Business Service Management Implementation Best Practices – or NOT!

Posted on 28 February 2011

Here is a humorous take on on a top 10 Implementation Best Practices, we’ve all been there and we hope you see the humor and best practices as a result:

  1. Encourage nearby people in the field of “Sales” to set project deadlines for the implementation. We find their ability to process complex project dependencies to be at its highest on the golf course, perhaps even the 19th hole.
  2. Ensure that project documentation is either non-existent or so abundant that no one could possibly read it all. Either one of these scenarios allows project team members to think freely and creatively. Having an adequate level of documentation causes creativity and brilliance to be stymied. Inevitably, each individual’s efforts will come together in a magical fashion.

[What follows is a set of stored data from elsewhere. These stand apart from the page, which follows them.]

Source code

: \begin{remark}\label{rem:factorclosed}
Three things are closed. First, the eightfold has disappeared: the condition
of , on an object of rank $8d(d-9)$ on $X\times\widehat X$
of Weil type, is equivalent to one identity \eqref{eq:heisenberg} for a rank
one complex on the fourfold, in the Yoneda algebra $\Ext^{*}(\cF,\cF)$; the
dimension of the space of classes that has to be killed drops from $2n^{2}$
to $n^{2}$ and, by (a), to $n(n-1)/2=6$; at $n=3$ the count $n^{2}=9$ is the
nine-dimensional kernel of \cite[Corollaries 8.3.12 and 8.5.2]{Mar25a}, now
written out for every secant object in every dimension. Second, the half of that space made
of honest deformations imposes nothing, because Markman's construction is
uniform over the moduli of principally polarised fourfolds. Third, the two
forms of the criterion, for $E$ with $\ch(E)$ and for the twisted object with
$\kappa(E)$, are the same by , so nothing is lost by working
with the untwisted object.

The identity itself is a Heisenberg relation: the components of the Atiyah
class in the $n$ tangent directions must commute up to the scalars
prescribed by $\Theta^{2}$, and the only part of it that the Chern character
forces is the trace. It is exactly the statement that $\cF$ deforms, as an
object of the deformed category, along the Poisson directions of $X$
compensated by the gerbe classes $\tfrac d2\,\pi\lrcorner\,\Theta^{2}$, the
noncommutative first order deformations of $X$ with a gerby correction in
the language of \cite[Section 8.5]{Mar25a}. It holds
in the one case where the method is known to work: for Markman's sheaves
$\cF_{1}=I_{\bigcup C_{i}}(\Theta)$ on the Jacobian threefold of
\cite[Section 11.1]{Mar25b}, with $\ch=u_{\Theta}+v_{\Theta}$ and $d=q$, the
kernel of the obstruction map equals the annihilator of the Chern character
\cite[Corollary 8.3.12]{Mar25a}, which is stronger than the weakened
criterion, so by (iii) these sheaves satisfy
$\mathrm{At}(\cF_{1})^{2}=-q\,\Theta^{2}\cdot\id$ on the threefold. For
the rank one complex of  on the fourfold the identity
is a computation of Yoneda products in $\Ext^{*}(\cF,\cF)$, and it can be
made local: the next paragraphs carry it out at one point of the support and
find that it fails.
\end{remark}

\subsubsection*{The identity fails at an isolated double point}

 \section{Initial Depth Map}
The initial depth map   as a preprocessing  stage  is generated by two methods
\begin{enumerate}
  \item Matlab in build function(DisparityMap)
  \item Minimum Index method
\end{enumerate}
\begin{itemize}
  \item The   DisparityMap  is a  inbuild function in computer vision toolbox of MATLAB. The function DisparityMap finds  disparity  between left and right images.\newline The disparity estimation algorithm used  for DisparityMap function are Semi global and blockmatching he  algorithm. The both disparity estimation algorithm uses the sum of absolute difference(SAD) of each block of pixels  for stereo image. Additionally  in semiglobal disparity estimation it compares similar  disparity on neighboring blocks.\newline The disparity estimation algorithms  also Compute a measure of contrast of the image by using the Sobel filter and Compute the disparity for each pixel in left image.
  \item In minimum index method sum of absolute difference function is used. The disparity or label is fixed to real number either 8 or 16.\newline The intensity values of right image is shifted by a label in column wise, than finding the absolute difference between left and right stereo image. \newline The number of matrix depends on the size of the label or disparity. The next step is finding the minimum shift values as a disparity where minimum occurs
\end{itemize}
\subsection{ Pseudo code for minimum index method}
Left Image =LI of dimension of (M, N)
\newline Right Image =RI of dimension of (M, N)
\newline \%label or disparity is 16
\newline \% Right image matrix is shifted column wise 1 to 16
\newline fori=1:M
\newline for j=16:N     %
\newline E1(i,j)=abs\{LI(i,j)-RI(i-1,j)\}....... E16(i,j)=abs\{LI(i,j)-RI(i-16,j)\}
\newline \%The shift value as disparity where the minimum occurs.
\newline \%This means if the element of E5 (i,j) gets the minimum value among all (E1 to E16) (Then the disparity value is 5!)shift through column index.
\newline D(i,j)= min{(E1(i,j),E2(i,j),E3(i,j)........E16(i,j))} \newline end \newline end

Count on it!
  3. When looking at the System Development Life Cycle steps (Analysis, Design, Construction, Testing, Deployment…but everyone knows that), skip Analysis and Design. They cost money and paperwork is boring. It also causes a natural peer review culture to develop and we all know that we should never critique each other’s work.
  4. Do not start using the solution until every single possible risk, concern and issue has been mitigated to its worst case scenario end. Just because a significant earthquake hasn’t hit the Mid-Eastern United States in the past 50 years doesn’t mean it’s not going to happen next week. Spend A LOT of time and money worrying about this and planning for it.
  5. Do not solicit feedback from your eventual end users or “customers”. It’s usually hard for them to speak in the exact same semantics/terminology that technical people are familiar with so it’s often more expedient to just imagine and assume their requirements.
  6. Ensure that the project has zero intermediate checkpoints and zero deliverables. Checkpoints and deliverables seem to have the same negative impact as documentation – see #2.
  7. Methodology Smethodology!
  8. When customers request something new, especially when it is an unusual, one-off request, always, ALWAYS say YES!
  9. When visualizing how you will manage the scope of your implementation, imagine a youth league soccer match. Many of the players are focused on the ball, which keeps squirting away from the pack but they keep after it and all try to kick it at the same time; Sullivan is picking weeds; Aidan is running away from Sally since she wants to hold his hand. But everybody keeps playing… even when the ball goes out of bounds or when the time expires. Everybody has fun and everybody wins!

Ok, I concluded before I reached 10.  Lining up with the objectives of the business is the fatal flaw of IT that we are at a tipping point to change this year with the service provider explosion and cloud computing as catalysts.  Keep one eye open as you look over your shoulder to those who know how to measure business services.